BRIEF DESCRIPTION OF THE DRAWINGS
For the purpose of facilitating an understanding of the subject matter sought to be protected, there are illustrated in the accompanying drawings embodiments thereof, from an inspection of which, when considered in connection with the following description, the subject matter sought to be protected, its constructions and operation, and many of its advantages should be readily understood and appreciated.
Figure 1 is a diagrammatic representation of one form of a method for text mining; Figure 2 is a diagrammatic representation of one form of a concept extraction process;
Figure 3 is a diagrammatic representation of one form of a feature selection process; Figure 4 is a diagrammatic representation of one form of a vector space;
Figure 5 is a diagrammatic representation of one form of an agent-mediator communication mechanism; and
Figure 6 is a diagrammatic representation of one form of a distributed data mining method and system.
DETAILED DESCRIPTION
The methodology presented in this application is concerned with text mining scenarios where data associated with objects are collected at distributed databases. In addition, there is at least one database with structured and one with unstructured data. It is further assumed that data points can be registered across various databases through common keys. In one form, it may be preferable to mine the data across distributed structured and unstructured databases without the need to bring all the data to one central location.
In one form, the method includes Text Categorization, typically a stand-alone application, with a predictive analytics process. Additionally, the method includes the distributed aspect of the predictive analytics process itself, in which a novel distributed decision tree learning algorithm is employed to generate models of data dispersed in various locations without the need to bring all that data to a central location.
The methodology presented in this application is concerned with text mining scenarios where data associated with objects are collected at distributed databases. In addition, in one form, there is at least one database with structured and one with unstructured data. Furthermore, in one form, it can be assumed that data points can be registered across various databases through common keys.
Figure 1 depicts a high-level view of one form of a text mining method 20. In this form, there is one database 22 with structured data and one database 24 with unstructured data (i.e. a collection of documents). At the heart of the methodology is a Concept Extraction process/concept extractor 26. This, in essence, is a Text Categorization algorithm that builds models of unstructured data, i.e. document collections, based on the labels assigned to them using the annotations specified by the structured data.

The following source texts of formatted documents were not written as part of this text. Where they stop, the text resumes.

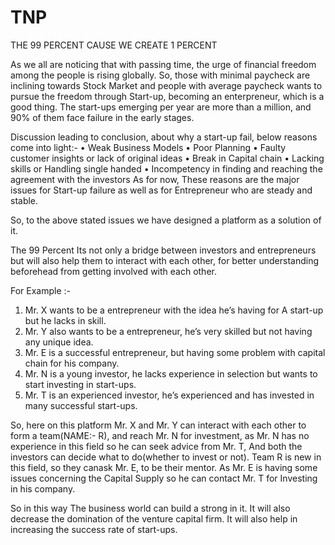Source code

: # TNP
THE 99 PERCENT
CAUSE WE CREATE 1 PERCENT


As we all are noticing that with passing time, the urge of financial freedom among the people is rising globally. So, those with minimal paycheck are inclining towards Stock Market and people with average paycheck wants to pursue the freedom through Start-up, becoming an enterpreneur, which is a good thing.
The start-ups emerging per year are more than a million, and 90% of them face failure in the early stages. 

Discussion leading to conclusion, about why a start-up fail, below reasons come into light:-
•	Weak Business Models
•	Poor Planning
•	Faulty customer insights or lack of original ideas 
•	Break in Capital chain
•	Lacking skills  or Handling single handed
•	Incompetency in finding and reaching the agreement with the investors
As for now, These reasons are the major issues for Start-up failure as well as for Entrepreneur who are steady and stable. 

So, to the above stated issues we have designed a platform as  a solution of it.





The 99 Percent
Its not only a bridge between investors and entrepreneurs but will also help them to interact with each other, for better understanding beforehead from getting involved with each other.

For Example :-
1.	Mr. X wants to be a entrepreneur with the idea he’s having for A start-up but he lacks in skill.
2.	Mr. Y also wants to be a entrepreneur, he’s very skilled but not having any unique idea.
3.	Mr. E is a successful entrepreneur, but having some problem with capital chain for his company.
4.	Mr. N is a young investor, he lacks experience in selection but wants to start investing in start-ups.
5.	Mr. T is an experienced investor, he’s experienced and has invested in many successful start-ups.

So, here on this platform Mr. X and Mr. Y can interact with each other to form a team(NAME:- R), and reach Mr. N for investment, as Mr. N has no experience in this field so he can seek advice from Mr. T, And both the investors can decide what to do(whether to invest or not).
Team R is new in this field, so they canask Mr. E, to be their mentor.
As Mr. E is having some issues concerning the Capital Supply  so he can contact Mr. T for Investing in his company.

So in this way The business world can build a strong in it.
It will also decrease the domination of the venture capital firm.
It will also help in increasing the success rate of start-ups.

However, the aim here is not simply to use Text Categorization to build a set of classifiers for the unstructured data. Rather, the resulting models are used to extract features from the unstructured data to be used in conjunction with the structured data in the mining process (i.e. building classifiers over both structured and unstructured data). The intended features specify the presence or absence of various "concepts" within each class of documents, hence the term Concept Extraction.

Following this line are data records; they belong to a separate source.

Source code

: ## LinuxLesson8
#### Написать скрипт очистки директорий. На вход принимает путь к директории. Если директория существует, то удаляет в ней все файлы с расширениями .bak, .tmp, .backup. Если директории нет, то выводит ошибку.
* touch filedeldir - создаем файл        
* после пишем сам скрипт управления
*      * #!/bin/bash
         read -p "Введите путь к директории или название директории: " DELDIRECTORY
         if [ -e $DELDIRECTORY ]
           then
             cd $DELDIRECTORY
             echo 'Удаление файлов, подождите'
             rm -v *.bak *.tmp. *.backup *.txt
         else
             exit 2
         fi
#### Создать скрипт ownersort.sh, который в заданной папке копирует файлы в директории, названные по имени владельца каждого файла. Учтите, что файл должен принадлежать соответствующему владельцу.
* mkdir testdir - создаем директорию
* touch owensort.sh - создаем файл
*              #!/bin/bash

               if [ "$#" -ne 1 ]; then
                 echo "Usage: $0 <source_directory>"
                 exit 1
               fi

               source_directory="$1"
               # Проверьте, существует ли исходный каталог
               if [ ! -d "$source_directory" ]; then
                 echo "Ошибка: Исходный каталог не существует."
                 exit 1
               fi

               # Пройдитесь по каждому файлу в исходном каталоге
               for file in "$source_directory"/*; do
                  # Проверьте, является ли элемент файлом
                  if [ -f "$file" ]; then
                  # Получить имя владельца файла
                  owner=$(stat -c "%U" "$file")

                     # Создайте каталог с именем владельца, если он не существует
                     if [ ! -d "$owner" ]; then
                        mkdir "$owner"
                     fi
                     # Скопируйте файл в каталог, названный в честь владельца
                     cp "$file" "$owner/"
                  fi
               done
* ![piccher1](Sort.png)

One form of a Concept Extraction process 26 is illustrated in Figure 2. Documents 28 are first grouped into classes 30 assigned to them, using the class labels of the corresponding data points in the structured data table. Again, the documents 28 and data points in the structured database are registered with common keys. A classifier is then learned for each of these document classes. A rule learning algorithm is employed for this purpose. Each learned rule captures some aspect of the document class. In other words, each rule identifies the various "concepts" present in the class. The presence or absence of such concepts in documents can then be used as features to populate a structured database table.
Documents of course must first be converted to a representation suitable for use by a learning algorithm, in this case the rule learner. A popular form of representation, namely that of vector space, has been utilized for this purpose. Here, each document in a given class is represented in terms of a vector of top m features. The top features (i.e. terms) are those with the highest calculated fitness measure (e.g., Information Gain), as determined by a Feature Selection algorithm 40. This process is depicted in Figure 3. Once the top m features for each document class have been identified, each document is re-represented in terms of a numeric vector indicating the presence or absence of each of the features, such as shown in Figure 4.

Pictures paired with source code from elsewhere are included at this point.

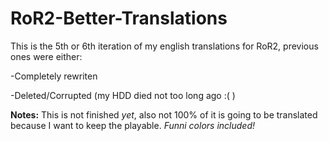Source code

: # RoR2-Better-Translations

This is the 5th or 6th iteration of my english translations for RoR2, previous ones were either:
 
-Completely  rewriten

 -Deleted/Corrupted (my HDD died not too long ago :( )

**Notes:** This is not finished _yet_, also not 100% of it is going to be translated because I want to keep the playable. 
_Funni colors included!_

A structured table populated by "concept" based features extracted from unstructured data is used to facilitate data mining across structured and unstructured databases. This is achieved through the use of a distributed mining algorithm described in the following section.
Distributed Data Mining
Figure 6 illustrates one basic form of distributed data mining. Distributed mining is accomplished via a synchronized collaboration of agents 10 as well as a mediator component 12. (see Hadjarian A., Baik, S.3 BaIa J., Manthorne C. (2001) "InferAgent - A Decision Tree Induction From Distributed Data Algorithm," 5th
World Multiconference on Systemics, Cybernetics and Informatics (SCI 2001) and 7th International Conference on Information Systems Analysis and Synthesis (ISAS 2001), Orlando, Florida). The mediator component 12 facilitates the communication among agents 10. In one form, each agent 10 has access to its own local database 14 and is responsible for mining the data contained by the database 14.
Distributed data mining results in a set of rules generated through a tree induction algorithm. The tree induction algorithm, in an iterative fashion, determines the feature which is most discriminatory and then it dichotomizes (splits) the data into classes categorized by this feature. The next significant feature of each of the subsets is then used to further partition them and the process is repeated recursively until each of the subsets contain only one kind of labeled data. The resulting structure is called a decision tree, where nodes stand for feature discrimination tests, while their exit branches stand for those subclasses of labeled examples satisfying the test. A tree is rewritten to a collection of rules, one for each leaf in the tree. Every path from the root of a tree to a leaf gives one initial rule. The left-hand side of the rule contains all the conditions established by the path, and the right-hand side specifies the classes at the leaf Each such rule is simplified by removing conditions that do not seem helpful for discriminating the nominated class from other classes.
In the distributed framework, tree induction is accomplished through a partial tree generation process and an Agent-Mediator communication mechanism, such as shown in Figure 5 that executes the following steps:
1. The data mining process starts with the mediator 12 issuing a call to all the agents 10 to start the mining process.
2. Each agent 10 then starts the process of mining its own local data by finding the feature (or attribute) that can best split the data into the various training classes (i.e. the attribute with the highest information gain). 3. The selected attribute is then sent as a candidate attribute to the mediator 12 for overall evaluation.
4. Once the mediator 12 has collected the candidate attributes of all the agents 10, it can then select the attribute with the highest information gain as the winner.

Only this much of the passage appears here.